Durante cerca de dois séculos, a vida da família piauiense se passou no sertão, sob a autoridade incontestável do pai, chefe geral, a quem todos prestavam severa obediência, inclusive a mulher e a filharada de machos e fêmeas. Não tivemos, por causa da economia pastoril, a promiscuidade da senzala, nem o relho do feitor desalmado e impiedoso.

A fazenda representou o centro de uma vida de trabalho pela sobrevivência, misturados brancos e pretos, em liberal comunhão - e ambos se fundiram para produzir o vaqueiro. A natureza tornou-se o clima e o pão de cada um. Comia-se de modo farto, tanto o alimento de preceito, como o comum, no correr das semanas, todos muito condimentados e gordurentos. Abusava-se no doce de variados tipos.

Os tempos correram e as mudanças se fizeram vagarosamente. Cultivaram-se anos a fio os mesmos hábitos. As mulheres de anáguas rodadas. Casavam-se cedo as sinhazinhas. Lentas, porém, as transformações, impostas pelo caminhão a rasgar estradas derribando a mata. Depois, o gramofone. O rádio e o rádio de pilha. Chegaria a vez das cenas televisivas.

Maria Francisca Azevêdo, neste CASARÃO, faz história social. Memoriza fatos e episódios e nos revela a vida familiar interiorana mais ou menos da terceira década deste século aos dias de hoje. Não esquece a riqueza econômica das palmeiras. Fixa retratos em linguagem simples, ágil, que parecem filmes vivos de uma sociedade que a civilização industrial sacrificaria para satisfazer poderosos interesses alheios.

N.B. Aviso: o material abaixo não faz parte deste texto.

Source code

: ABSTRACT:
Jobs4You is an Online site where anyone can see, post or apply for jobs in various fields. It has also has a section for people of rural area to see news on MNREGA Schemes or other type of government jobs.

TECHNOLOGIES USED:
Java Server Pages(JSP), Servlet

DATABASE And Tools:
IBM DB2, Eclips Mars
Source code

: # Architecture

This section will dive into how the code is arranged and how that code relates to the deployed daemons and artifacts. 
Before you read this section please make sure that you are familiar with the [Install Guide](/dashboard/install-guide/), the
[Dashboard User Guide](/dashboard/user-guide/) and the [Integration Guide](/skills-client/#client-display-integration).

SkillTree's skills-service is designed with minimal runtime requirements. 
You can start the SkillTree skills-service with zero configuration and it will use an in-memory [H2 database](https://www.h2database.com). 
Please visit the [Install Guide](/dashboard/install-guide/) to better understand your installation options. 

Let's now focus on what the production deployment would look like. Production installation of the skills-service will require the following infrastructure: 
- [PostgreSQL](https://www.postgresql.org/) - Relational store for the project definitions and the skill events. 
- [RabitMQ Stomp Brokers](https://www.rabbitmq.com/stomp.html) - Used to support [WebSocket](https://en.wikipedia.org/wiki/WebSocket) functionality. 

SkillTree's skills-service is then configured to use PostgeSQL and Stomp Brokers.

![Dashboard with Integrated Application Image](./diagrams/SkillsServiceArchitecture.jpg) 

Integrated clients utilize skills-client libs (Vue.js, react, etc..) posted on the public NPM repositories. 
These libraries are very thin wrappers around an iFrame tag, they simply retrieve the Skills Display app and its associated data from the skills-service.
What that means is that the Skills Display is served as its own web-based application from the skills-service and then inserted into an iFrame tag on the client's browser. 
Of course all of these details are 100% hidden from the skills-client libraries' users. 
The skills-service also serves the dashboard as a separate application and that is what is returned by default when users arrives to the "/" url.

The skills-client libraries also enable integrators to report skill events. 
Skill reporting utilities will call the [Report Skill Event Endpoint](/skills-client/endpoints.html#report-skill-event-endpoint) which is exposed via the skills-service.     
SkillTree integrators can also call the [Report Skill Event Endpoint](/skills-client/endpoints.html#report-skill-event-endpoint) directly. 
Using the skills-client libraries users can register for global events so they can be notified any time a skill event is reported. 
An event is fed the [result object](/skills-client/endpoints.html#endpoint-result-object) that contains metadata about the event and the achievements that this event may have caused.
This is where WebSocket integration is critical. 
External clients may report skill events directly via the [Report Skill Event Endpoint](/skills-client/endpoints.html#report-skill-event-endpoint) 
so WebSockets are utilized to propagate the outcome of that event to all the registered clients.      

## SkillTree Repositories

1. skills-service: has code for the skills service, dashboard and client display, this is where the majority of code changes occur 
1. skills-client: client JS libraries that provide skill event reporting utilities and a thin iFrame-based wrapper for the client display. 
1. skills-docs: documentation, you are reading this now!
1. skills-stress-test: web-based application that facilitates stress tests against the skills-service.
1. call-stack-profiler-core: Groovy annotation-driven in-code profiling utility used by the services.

A autora mostra o casarão ou a casa-grande, a segunda e última etapa da evolução da fazenda, que perdeu os proprietários e respectiva prole, atraídos pelos confortos das grandes cidades, ao contrário dos seus antepassados. Também a fazenda desapareceu o fausto e foi-se esplendor das épocas antigas.

Este livro constitui retratos de um mundo perdido - um mundo de encanto, de fartura, de brincos maravilhosos da infância e da adolescência. Passeios inesquecíveis, os banhos nos córregos de águas límpidas, os bailes, as festanças de casamento, o pomar e a varanda, os bichos do mato, os tipos humanos e os cenários da natureza opulenta e dadivosa, os dias e as noites daquela beleza espiritual que convite no coração da gente.

Retratos leais. Páginas e páginas vivas que nos confortam e nos transmitem lembranças de um passado melhor. Retratos sem retoque da forma que só o poder de observação e a memória extraordinária sabem compor, para que, nítidos, evoquem troncos familiares, a bondade dos pais e a vida feliz e alegre reinante no CASARÃO.


In: AZEVÊDO, Maria Francisca. O Casarão: do Olho d'Água dos Azevedo. Teresina, 1986.